Salta l’incontro della cabina di regia che doveva riunirsi per “bollinare” il documento. La presentazione della strategia nazionale per la quarta rivoluzione industriale rimandata a data da destinarsi

Pubblicato il 04 Ago 2016

La strategia Industria 4.0 è rimandata a data da definirsi. Il 5 agosto, la fatidica data annunciata dal ministro dello Sviluppo economico Carlo Calenda per la presentazione del “piano” non passerà dunque alla storia come il “giorno di Industria 4.0”. “La presentazione è stata rimandata a causa di sopraggiunti impegni”, si limitano a riferire dal ministero. A quanto risulta a CorCom la partita è rimandata a dopo la pausa estiva, alias a non prima di fine agosto. Quali siano i sopraggiunti e urgenti impegni che hanno fatto saltare l’atteso appuntamento – fra l’altro oggetto di un battage mediatico sulla carta stampata che tiene banco da settimane – non è dato sapersi. Secondo quanto risulta al nostro sito non si saerebbero incastrate tutte le agende dei partecipanti alla cabina di regia e in particolare quella del ministro dell’Economia Pier Carlo Padoan che fa parte del “team”. Sta di fatto che la “cabina di regia” che domani avrebbe dovuto riunirsi per la prima volta per “bollinare” il piano a cui si lavora da mesi, domani dunque non si riunirà.
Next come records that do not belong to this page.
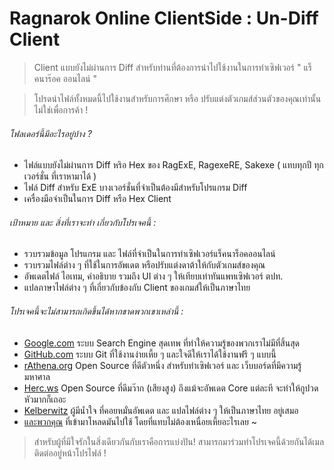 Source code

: # Ragnarok Online ClientSide : Un-Diff Client

> Client แบบยังไม่ผ่านการ Diff สำหรับท่านที่ต้องการนำไปใช้งานในการทำเซิฟเวอร์ " แร็คนาร๊อค ออนไลน์ "

> โปรดนำไฟล์ทั้งหมดนี้ไปใช้งานสำหรับการศึกษา หรือ ปรับแต่งตัวเกมส์ส่วนตัวของคุณเท่านั้น ไม่ใช่เพื่อการค้า !

###### โฟลเดอร์นี้มีอะไรอยู่บ้าง ?
* ไฟล์แบบยังไม่ผ่านการ Diff หริอ Hex ของ RagExE, RagexeRE, Sakexe ( แทบทุกปี ทุกเวอร์ชั่น ที่เราหามาได้ )
* ไฟล์ Diff สำหรับ ExE บางเวอร์ชั่นที่จำเป็นต้องมีสำหรับโปรแกรม Diff
* เครื่องมือจำเป็นในการ Diff หรือ Hex Client

###### เป้าหมาย และ สิ่งที่เราจะทำ เกี่ยวกับโปรเจคนี้ :

 * รวบรวมข้อมูล โปรแกรม และ ไฟล์ที่จำเป็นในการทำเซิฟเวอร์แร็คนาร็อคออนไลน์
 * รวบรวมไฟล์ต่าง ๆ ที่ใช้ในการอัพเดต หรือปรับแต่งดาต้าให้กับตัวเกมส์ของคุณ
 * อัพเดตไฟล์ ไอเทม, คำอธิบาย รวมถึง UI ต่าง ๆ ให้เทียบเท่าทันแพทเซิฟเวอร์ ตปท.
 * แปลภาษาไฟล์ต่าง ๆ ที่เกี่ยวกับข้องกับ Client ของเกมส์ให้เป็นภาษาไทย

###### โปรเจคนี้จะไม่สามารถเกิดขึ้นได้หากขาดพวกเขาเหล่านี้ :

 * [Google.com](https://google.com) ระบบ Search Engine สุดเทพ ที่ทำให้ความรู้ของพวกเราไม่มีที่สิ้นสุด
 * [GitHub.com](https://github.com) ระบบ Git ที่ใช้งานง่ายเหี้ย ๆ และใจดีให้เราได้ใช้งานฟรี ๆ แบบนี้
 * [rAthena.org](https://rathena.org) Open Source ที่ดีตัวหนึ่ง สำหรับทำเซิฟเวอร์ และ เว็บบอร์ดที่มีความรู้มหาศาล
 * [Herc.ws](http://herc.ws) Open Source ที่ดีมว๊าก (เสียงสูง) ถึงแม้จะอัพเดต Core แต่ละที จะทำให้กูปวดหัวมากก็เถอะ
 * [Kelberwitz](https://github.com/Kelberwitz) ผู้มีน้ำใจ ที่คอยหมั่นอัพเดต และ แปลไฟล์ต่าง ๆ ให้เป็นภาษาไทย อยู่เสมอ
 * [และพวกคุณ](#) ที่เข้ามาโหลดมันไปใช้ โดยที่แทบไม่ต้องเหนื่อยเหี้ยอะไรเลย ~
 
 > สำหรับผู้ที่มีใจรักในสิ่งเดียวกันกับเราคือการแบ่งปัน! สามารถมาร่วมทำโปรเจคนี้ด้วยกันได้เมลติดต่ออยู่หน้าโปรไฟล์ !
E bisognerà dunque aspettare ancora prima di leggere nero su bianco il piano che il ministero ha messo a punto per avviare l’Italia verso la nuova rivoluzione industriale.

Riguardo ai contenuti del Piano, che comunque secondo quanto risulta sempre a CorCom, è di fatto pronto il ministro ha annunciato obiettivi e visione in occasione dell’audizione alla Commissione Attività produttive della Camera di cui a seguire riproponiamo una sintesi.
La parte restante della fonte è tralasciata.